Results (Structural)

Thermal analysis results presentations fall into two basic categories: Fields Reports and Field Overlays.

These reports, overlays, and fields summary are described more fully, along with the instructions for creating them, in the subsections that follow.

Note:
  1. Generally, stress and strain results are averaged among the elements sharing a common node. The averaging is performed for the individual nodal stress and strain tensors before the equivalent stress and strain results are calculated. However, this averaging is not performed across object boundaries. Where two objects meet at coincident faces, the nodes are shared between the two objects, and bonded contact behavior exists. Though a node may be shared by two different objects, the nodal averaging is only performed for each set of elements belonging to a single object. Therefore, the nodal values associated with each object will differ from each other at the shared nodes (one unique nodal value for each contacting object). This behavior is important especially when the two objects have significantly different material properties. For any given amount of displacement or strain, the object with the lower stiffness (that is, Young's modulus) will typically have the lower nodal stress values, and the stiffer material will experience the higher nodal stresses. Averaging, in this case, would result in stresses being underestimated for the stiffer part and overestimated for the softer part.
  2. The differing stress and strain values along contact faces will be evident in the Fields Summary when maximal or minimal stresses occur at a contact face (as long as the stresses are summarized separately for each object).
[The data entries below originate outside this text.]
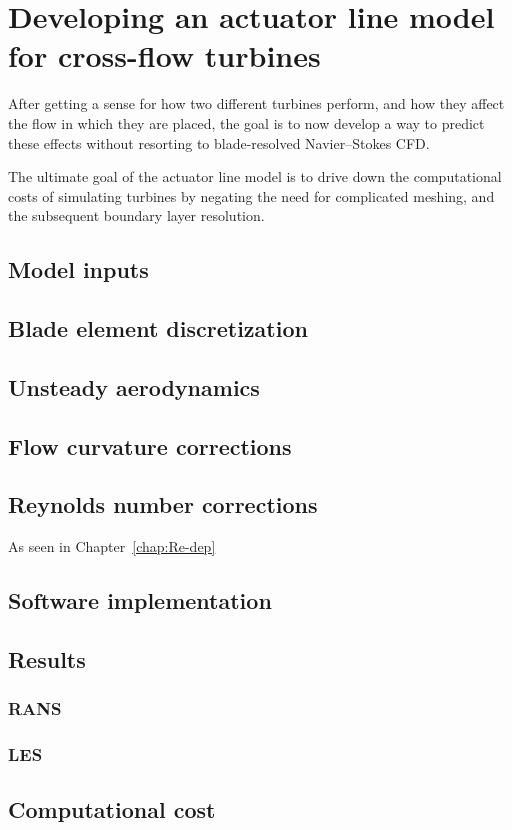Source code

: \chapter{Developing an actuator line model for cross-flow turbines}

After getting a sense for how two different turbines perform, and how they
affect the flow in which they are placed, the goal is to now develop a way to
predict these effects without resorting to blade-resolved Navier--Stokes CFD.

The ultimate goal of the actuator line model is to drive down the computational
costs of simulating turbines by negating the need for complicated meshing, and
the subsequent boundary layer resolution.

\section{Model inputs}


\section{Blade element discretization}

\section{Unsteady aerodynamics}

\section{Flow curvature corrections}

\section{Reynolds number corrections}
As seen in Chapter~\ref{chap:Re-dep}

\section{Software implementation}

\section{Results}

\subsection{RANS}

\subsection{LES}

\section{Computational cost}
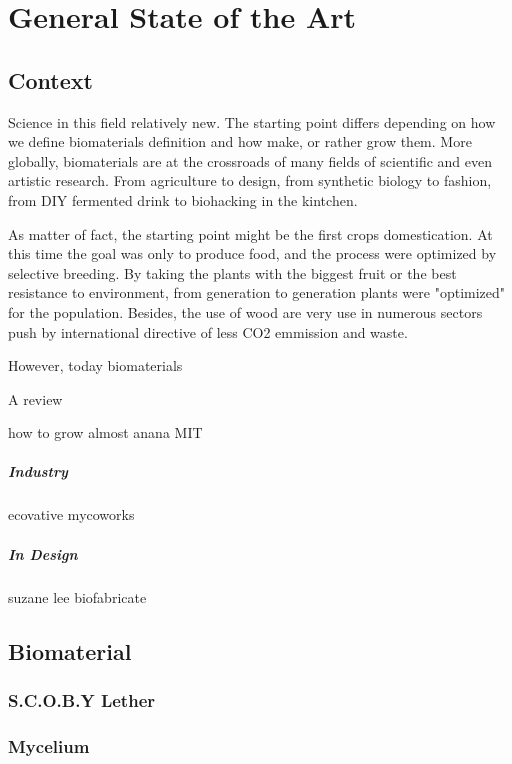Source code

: \chapter{General State of the Art}


\section{Context}
Science in this field relatively new. The starting point differs depending on how we define biomaterials definition and how make, or rather grow them. 
More globally, biomaterials are at the crossroads of many fields of scientific and even artistic research. From agriculture to design, from synthetic biology to fashion, from DIY fermented drink to biohacking in the kintchen.

As matter of fact, the starting point might be the first crops domestication. At this time the goal was only to produce food, and the process were optimized by selective breeding. By taking the plants with the biggest fruit or the best resistance to environment, from generation to generation plants were "optimized" for the population.
Besides, the use of wood are very use in numerous sectors\cite{ramage2017wood} push by international directive of less CO2 emmission and waste. 

However, today biomaterials 

A review 

how to grow almost anana MIT 

\paragraph[short]{Industry} 
ecovative mycoworks 

\paragraph[short]{In Design} 

suzane lee biofabricate 




\section{Biomaterial}
\subsection{S.C.O.B.Y Lether} 


\subsection{Mycelium}


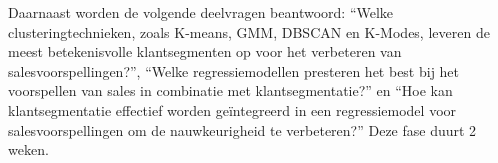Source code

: \vspace{1 em}

Daarnaast worden de volgende deelvragen beantwoord: “Welke clusteringtechnieken, zoals K-means, GMM, DBSCAN en K-Modes, leveren de meest betekenisvolle klantsegmenten op voor het verbeteren van salesvoorspellingen?”, “Welke regressiemodellen presteren het best bij het voorspellen van sales in combinatie met klantsegmentatie?” en “Hoe kan klantsegmentatie effectief worden geïntegreerd in een regressiemodel voor salesvoorspellingen om de nauwkeurigheid te verbeteren?” Deze fase duurt 2 weken.
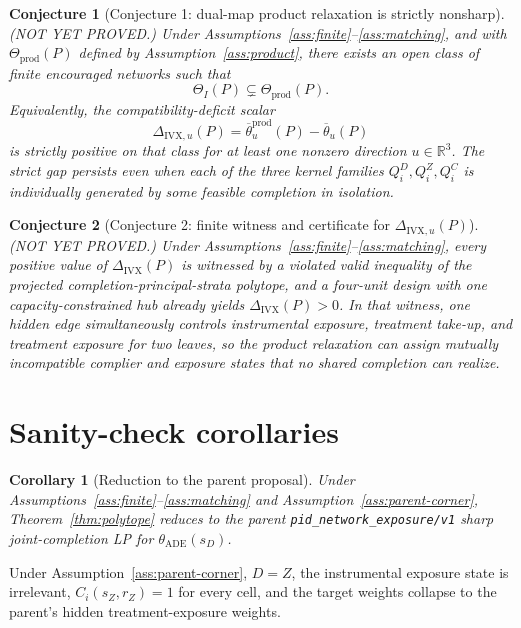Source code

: \documentclass[11pt]{article}
\newcommand{\R}{\mathbb{R}}
\theoremstyle{definition}
\theoremstyle{plain}
\newtheorem{conjecture}{Conjecture}
\newtheorem{corollary}{Corollary}
\theoremstyle{remark}
\begin{document}
\begin{conjecture}[Conjecture 1: dual-map product relaxation is strictly nonsharp]\label{conj:strict}
(NOT YET PROVED.) Under Assumptions~\ref{ass:finite}--\ref{ass:matching}, and with \(\Theta_{\mathrm{prod}}(P)\) defined by Assumption~\ref{ass:product}, there exists an open class of finite encouraged networks such that
\[
\Theta_I(P)\subsetneq \Theta_{\mathrm{prod}}(P).
\]
Equivalently, the compatibility-deficit scalar
\[
\Delta_{\mathrm{IVX},u}(P)
=
\overline\theta^{\mathrm{prod}}_u(P)-\overline\theta_u(P)
\]
is strictly positive on that class for at least one nonzero direction \(u\in\R^3\). The strict gap persists even when each of the three kernel families \(Q_i^D,Q_i^Z,Q_i^C\) is individually generated by some feasible completion in isolation.
\end{conjecture}

\begin{conjecture}[Conjecture 2: finite witness and certificate for \(\Delta_{\mathrm{IVX},u}(P)\)]\label{conj:witness}
(NOT YET PROVED.) Under Assumptions~\ref{ass:finite}--\ref{ass:matching}, every positive value of \(\Delta_{\mathrm{IVX}}(P)\) is witnessed by a violated valid inequality of the projected completion-principal-strata polytope, and a four-unit design with one capacity-constrained hub already yields \(\Delta_{\mathrm{IVX}}(P)>0\). In that witness, one hidden edge simultaneously controls instrumental exposure, treatment take-up, and treatment exposure for two leaves, so the product relaxation can assign mutually incompatible complier and exposure states that no shared completion can realize.
\end{conjecture}

\section{Sanity-check corollaries}
\begin{corollary}[Reduction to the parent proposal]\label{cor:parent}
Under Assumptions~\ref{ass:finite}--\ref{ass:matching} and Assumption~\ref{ass:parent-corner}, Theorem~\ref{thm:polytope} reduces to the parent \texttt{pid\_network\_exposure/v1} sharp joint-completion LP for \(\theta_{\mathrm{ADE}}(s_D)\).
\end{corollary}
Under Assumption~\ref{ass:parent-corner}, \(D=Z\), the instrumental exposure state is irrelevant, \(C_i(s_Z,r_Z)=1\) for every cell, and the target weights collapse to the parent's hidden treatment-exposure weights.
\end{document}
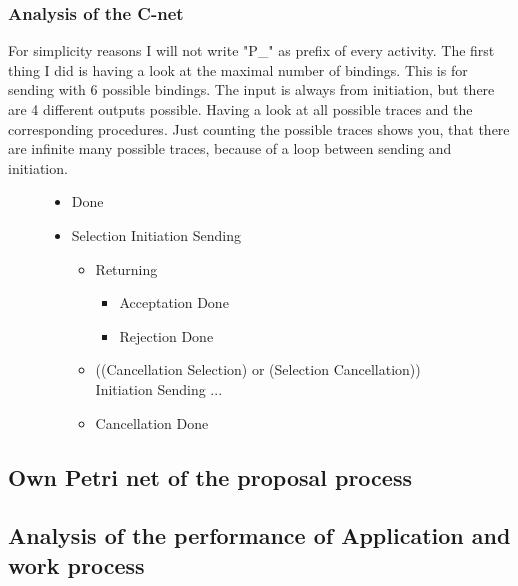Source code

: \subsubsection{Analysis of the C-net}
For simplicity reasons I will not write "P\_" as prefix of every activity.
The first thing I did is having a look at the maximal number of bindings. This is for sending with 6 possible bindings. The input is always from initiation, but there are 4 different outputs possible. Having a look at all possible traces and the corresponding procedures.  Just counting the possible traces shows you, that there are infinite many possible traces, because of a loop between sending and initiation. 
\begin{figure}[!htbp]
\begin{itemize}
	\item Done
	\item Selection \textrightarrow Initiation \textrightarrow Sending \textrightarrow
	\begin{itemize}
	\item  Returning \textrightarrow
	\begin{itemize}
		\item Acceptation \textrightarrow Done
		\item Rejection \textrightarrow Done
	\end{itemize}
	\item ((Cancellation \textrightarrow Selection) or (Selection \textrightarrow Cancellation)) \textrightarrow Initiation \textrightarrow Sending ...
	\item Cancellation \textrightarrow Done
	\end{itemize}
\end{itemize}
\end{figure}


\subsection{Own Petri net of the proposal process}

\subsection{Analysis of the performance of Application and work process}

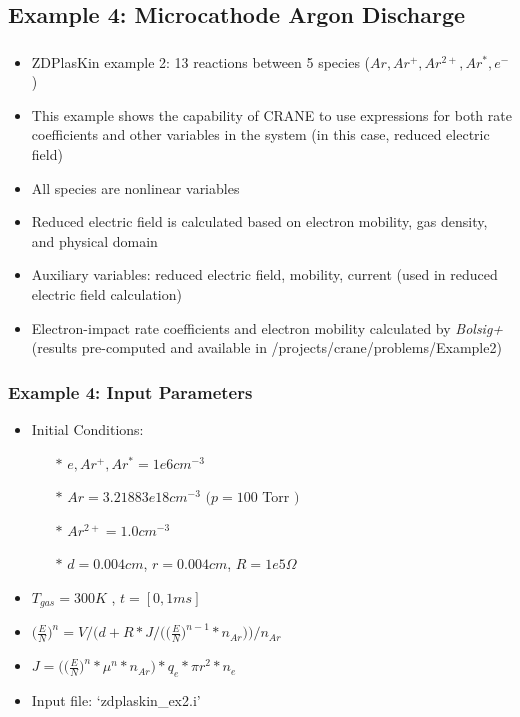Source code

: \subsection{Example 4: Microcathode Argon Discharge} 
\begin{frame}[fragile]
	\frametitle{\insertsubsectionhead}
	\begin{itemize}
		\item ZDPlasKin example 2: 13 reactions between 5 species ($Ar, Ar^+, Ar^{2+}, Ar^*, e^-$) \footnotemark
		\item This example shows the capability of CRANE to use expressions for both rate coefficients and other variables in the system (in this case, reduced electric field)
		\item All species are nonlinear variables
		\item Reduced electric field is calculated based on electron mobility, gas density, and physical domain
		\item Auxiliary variables: reduced electric field, mobility, current (used in reduced electric field calculation)
		\item Electron-impact rate coefficients and electron mobility calculated by \textit{Bolsig+} (results pre-computed and available in /projects/crane/problems/Example2)
	\end{itemize}
\end{frame}




\begin{frame}[fragile]
	\frametitle{Example 4: Input Parameters}
	\begin{itemize}
		\item Initial Conditions:
		\begin{itemize}
			\item[$\ast$] $e, Ar^+, Ar^*= 1e6 cm^{-3}$
			\item[$\ast$]  $Ar = 3.21883e18 cm^{-3}$ $(p = 100$ Torr $)$
			\item[$\ast$]  $Ar^{2+} = 1.0 cm^{-3}$
			\item[$\ast$] $d = 0.004 cm$, $r = 0.004 cm$, $R = 1e5 \Omega$
		\end{itemize}
		\item $T_{gas} = 300 K$ , $t=[0,1 ms]$
		\item $\Big(\tfrac{E}{N}\Big)^n = V / \Big(d + R*J/\Big(\Big(\tfrac{E}{N}\Big)^{n-1}*n_{Ar}\Big)\Big)/n_{Ar}$
		\item $J = \Big(\Big(\tfrac{E}{N}\Big)^n * \mu^n * n_{Ar}\Big) * q_e * \pi r^2 * n_e$
		\item Input file: `zdplaskin\_ex2.i'
	\end{itemize}
\end{frame}

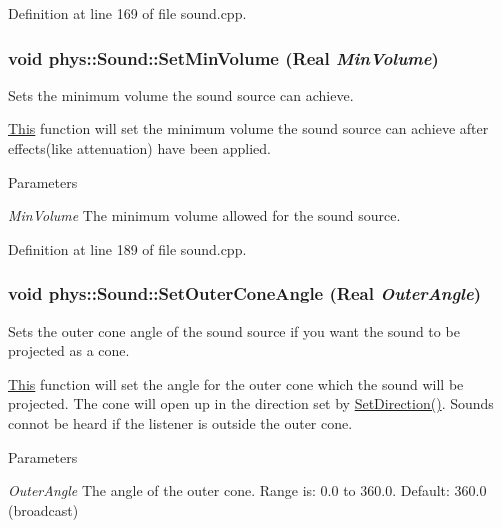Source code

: Definition at line 169 of file sound.cpp.

\hypertarget{classphys_1_1Sound_a76a487c8a455556ba4307c99cc41ea80}{
\subsubsection[{SetMinVolume}]{\setlength{\rightskip}{0pt plus 5cm}void phys::Sound::SetMinVolume ({\bf Real} {\em MinVolume})}}
\label{dc/d2f/classphys_1_1Sound_a76a487c8a455556ba4307c99cc41ea80}


Sets the minimum volume the sound source can achieve. 

\hyperlink{structThis}{This} function will set the minimum volume the sound source can achieve after effects(like attenuation) have been applied. 
\begin{DoxyParams}{Parameters}
\item[{\em MinVolume}]The minimum volume allowed for the sound source. \end{DoxyParams}


Definition at line 189 of file sound.cpp.

\hypertarget{classphys_1_1Sound_a4fc7d07d303ddb97acc15524950d0442}{
\subsubsection[{SetOuterConeAngle}]{\setlength{\rightskip}{0pt plus 5cm}void phys::Sound::SetOuterConeAngle ({\bf Real} {\em OuterAngle})}}
\label{dc/d2f/classphys_1_1Sound_a4fc7d07d303ddb97acc15524950d0442}


Sets the outer cone angle of the sound source if you want the sound to be projected as a cone. 

\hyperlink{structThis}{This} function will set the angle for the outer cone which the sound will be projected. The cone will open up in the direction set by \hyperlink{classphys_1_1Sound_af2d6aa7e1b3b2e9f60b8dbbe8aa2d381}{SetDirection()}. Sounds connot be heard if the listener is outside the outer cone. 
\begin{DoxyParams}{Parameters}
\item[{\em OuterAngle}]The angle of the outer cone. Range is: 0.0 to 360.0. Default: 360.0 (broadcast) \end{DoxyParams}


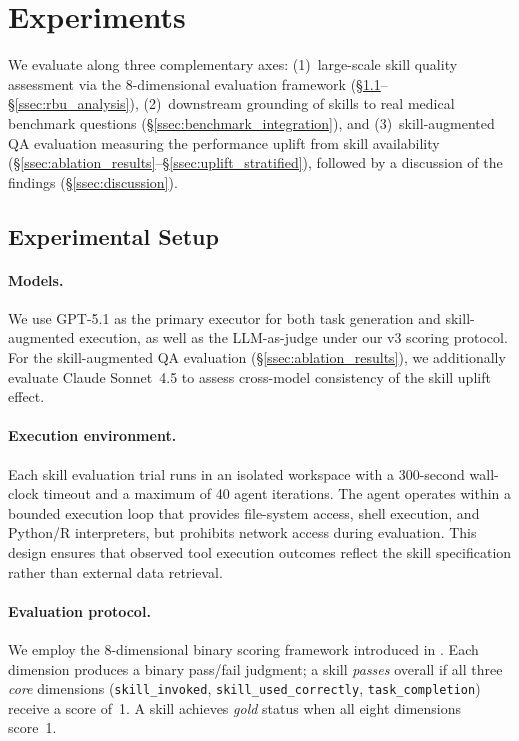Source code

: 
\section{Experiments}
\label{sec:experiments}

We evaluate \medskillbench along three complementary axes:
(1)~large-scale skill quality assessment via the 8-dimensional evaluation framework (\S\ref{ssec:setup}--\S\ref{ssec:rbu_analysis}),
(2)~downstream grounding of skills to real medical benchmark questions (\S\ref{ssec:benchmark_integration}), and
(3)~skill-augmented QA evaluation measuring the performance uplift from skill availability (\S\ref{ssec:ablation_results}--\S\ref{ssec:uplift_stratified}),
followed by a discussion of the findings (\S\ref{ssec:discussion}).

\subsection{Experimental Setup}
\label{ssec:setup}

\paragraph{Models.}
We use GPT-5.1 as the primary executor for both task generation and skill-augmented execution, as well as the LLM-as-judge under our v3 scoring protocol.
For the skill-augmented QA evaluation (\S\ref{ssec:ablation_results}), we additionally evaluate Claude Sonnet~4.5 to assess cross-model consistency of the skill uplift effect.

\paragraph{Execution environment.}
Each skill evaluation trial runs in an isolated workspace with a 300-second wall-clock timeout and a maximum of 40 agent iterations.
The agent operates within a bounded execution loop that provides file-system access, shell execution, and Python/R interpreters, but prohibits network access during evaluation.
This design ensures that observed tool execution outcomes reflect the skill specification rather than external data retrieval.

\paragraph{Evaluation protocol.}
We employ the 8-dimensional binary scoring framework introduced in .
Each dimension produces a binary pass/fail judgment; a skill \emph{passes} overall if all three \emph{core} dimensions (\texttt{skill\_invoked}, \texttt{skill\_used\_correctly}, \texttt{task\_completion}) receive a score of~1.
A skill achieves \emph{gold} status when all eight dimensions score~1.

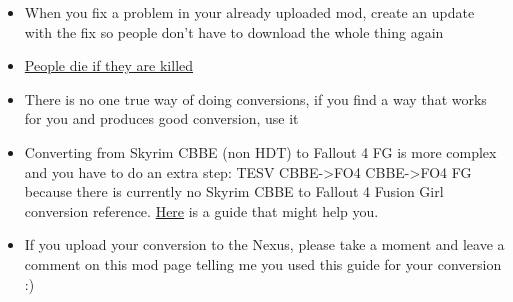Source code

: \begin{itemize}
    \item When you fix a problem in your already uploaded mod, create an update with the fix so people don't have to download the whole thing again
    \item \href{https://i3.kym-cdn.com/photos/images/original/000/070/976/PEOPLE_DIE_IF_THEY_ARE_KILLED.jpg}{People die if they are killed}
    \item There is no one true way of doing conversions, if you find a way that works for you and produces good conversion, use it
    \item Converting from Skyrim CBBE (non HDT) to Fallout 4 FG is more complex and you have to do an extra step: TESV CBBE->FO4 CBBE->FO4 FG 
    because there is currently no Skyrim CBBE to Fallout 4 Fusion Girl conversion reference. \href{https://www.nexusmods.com/fallout4/mods/21111}{Here} 
    is a guide that might help you.
    \item If you upload your conversion to the Nexus, please take a moment and leave a comment on this mod page telling me you used this guide for your conversion :)
\end{itemize}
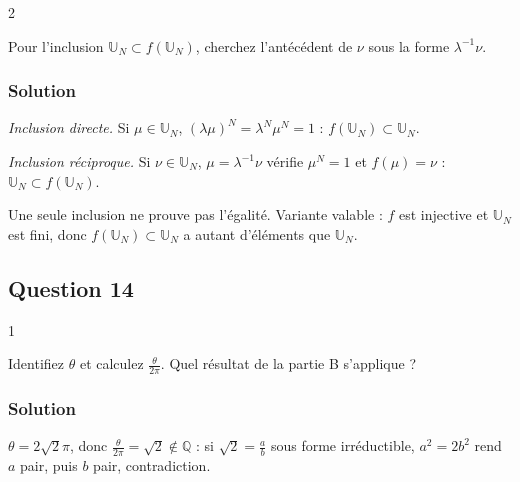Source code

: \documentclass[11pt,a4paper]{article}
\newcommand{\equationajustee}[1]{%
  \sbox{\boiteequation}{$\displaystyle #1$}%
  \ifdim\wd\boiteequation>\linewidth
    \[\resizebox{\linewidth}{!}{\usebox{\boiteequation}}\]%
  \else
    \[#1\]%
  \fi}
\begin{document}
\begin{indication}{2}

Pour l'inclusion \({\mathbb{U}}_N\subset f({\mathbb{U}}_N)\), cherchez l'antécédent de \(\nu\) sous la forme \(\lambda^{-1}\nu\).

\end{indication}

\hypertarget{solution-56}{%
\subsubsection{Solution}\label{solution-56}}

\emph{Inclusion directe.} Si \(\mu\in{\mathbb{U}}_N\), \((\lambda\mu)^N=\lambda^N\mu^N=1\) : \(f({\mathbb{U}}_N)\subset{\mathbb{U}}_N\).

\emph{Inclusion réciproque.} Si \(\nu\in{\mathbb{U}}_N\), \(\mu=\lambda^{-1}\nu\) vérifie \(\mu^N=1\) et \(f(\mu)=\nu\) : \({\mathbb{U}}_N\subset f({\mathbb{U}}_N)\).

\equationajustee{\boxed{f({\mathbb{U}}_N)={\mathbb{U}}_N.}}

\begin{piege}

Une seule inclusion ne prouve pas l'égalité. Variante valable : \(f\) est injective et \({\mathbb{U}}_N\) est fini, donc \(f({\mathbb{U}}_N)\subset{\mathbb{U}}_N\) a autant d'éléments que \({\mathbb{U}}_N\).

\end{piege}

\hypertarget{question-14}{%
\subsection{Question 14}\label{question-14}}

\begin{indication}{1}

Identifiez \(\theta\) et calculez \(\frac\theta{2\pi}\). Quel résultat de la partie B s'applique ?

\end{indication}

\hypertarget{solution-57}{%
\subsubsection{Solution}\label{solution-57}}

\(\theta=2\sqrt2\pi\), donc \(\frac\theta{2\pi}=\sqrt2\notin\mathbb{Q}\) : si \(\sqrt2=\frac ab\) sous forme irréductible, \(a^2=2b^2\) rend \(a\) pair, puis \(b\) pair, contradiction.
\end{document}
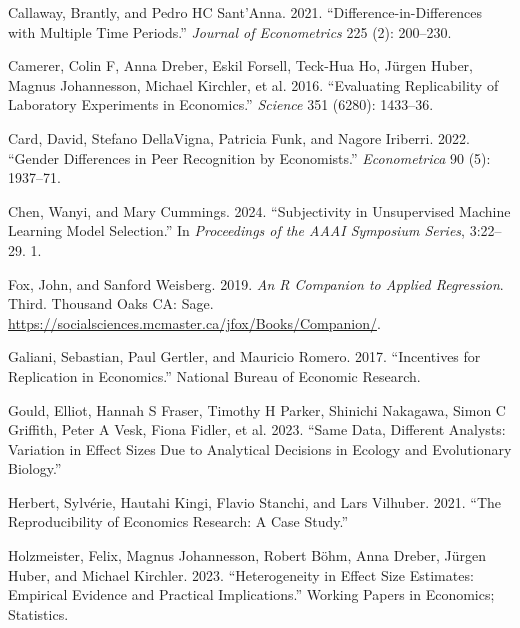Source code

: \documentclass[
  letterpaper,
  DIV=11,
  numbers=noendperiod]{scrartcl}
\newlength{\cslhangindent}
\newlength{\cslentryspacingunit} %
\newenvironment{CSLReferences}[2] %
 {%
  \setlength{\parindent}{0pt}
  \ifodd #1
  \let\oldpar\par
  \def\par{\hangindent=\cslhangindent\oldpar}
  \fi
  \setlength{\parskip}{#2\cslentryspacingunit}
 }%
 {}
\begin{document}
\begin{CSLReferences}{1}{0}
\leavevmode{}%
Callaway, Brantly, and Pedro HC Sant'Anna. 2021.
{``Difference-in-Differences with Multiple Time Periods.''}
\emph{Journal of Econometrics} 225 (2): 200--230.

\leavevmode{}%
Camerer, Colin F, Anna Dreber, Eskil Forsell, Teck-Hua Ho, Jürgen Huber,
Magnus Johannesson, Michael Kirchler, et al. 2016. {``Evaluating
Replicability of Laboratory Experiments in Economics.''} \emph{Science}
351 (6280): 1433--36.

\leavevmode{}%
Card, David, Stefano DellaVigna, Patricia Funk, and Nagore Iriberri.
2022. {``Gender Differences in Peer Recognition by Economists.''}
\emph{Econometrica} 90 (5): 1937--71.

\leavevmode{}%
Chen, Wanyi, and Mary Cummings. 2024. {``Subjectivity in Unsupervised
Machine Learning Model Selection.''} In \emph{Proceedings of the AAAI
Symposium Series}, 3:22--29. 1.

\leavevmode{}%
Fox, John, and Sanford Weisberg. 2019. \emph{An {R} Companion to Applied
Regression}. Third. Thousand Oaks {CA}: Sage.
\url{https://socialsciences.mcmaster.ca/jfox/Books/Companion/}.

\leavevmode{}%
Galiani, Sebastian, Paul Gertler, and Mauricio Romero. 2017.
{``Incentives for Replication in Economics.''} National Bureau of
Economic Research.

\leavevmode{}%
Gould, Elliot, Hannah S Fraser, Timothy H Parker, Shinichi Nakagawa,
Simon C Griffith, Peter A Vesk, Fiona Fidler, et al. 2023. {``Same Data,
Different Analysts: Variation in Effect Sizes Due to Analytical
Decisions in Ecology and Evolutionary Biology.''}

\leavevmode{}%
Herbert, Sylvérie, Hautahi Kingi, Flavio Stanchi, and Lars Vilhuber.
2021. {``The Reproducibility of Economics Research: A Case Study.''}

\leavevmode{}%
Holzmeister, Felix, Magnus Johannesson, Robert Böhm, Anna Dreber, Jürgen
Huber, and Michael Kirchler. 2023. {``Heterogeneity in Effect Size
Estimates: Empirical Evidence and Practical Implications.''} Working
Papers in Economics; Statistics.


\end{CSLReferences}
\end{document}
The differences will also be evident if a field overlay is assigned to only one of two contacting objects and then compared to stresses with the overlay reassigned to the other object.
  3. Youngs_Modulus, Poisson_Ratio, Thermal_Expansion, and Shear_Modulus results are only applicable to structural designs that include layout components (in which material properties are mapped to dielectric elements to represent the effect of metal traces and vias). In such cases, the properties can vary throughout the volume of the layout component based on the metal fraction mapped to its grid cells, and they can vary by direction, even though the constituent dielectric and conductor materials are isotropic. Therefore, three separate, directional values are available for plotting for each of these properties.
  4. Constituent dielectric and conductor materials must have isotropic properties. Anisotropic materials are not currently supported for layout components in Mechanical.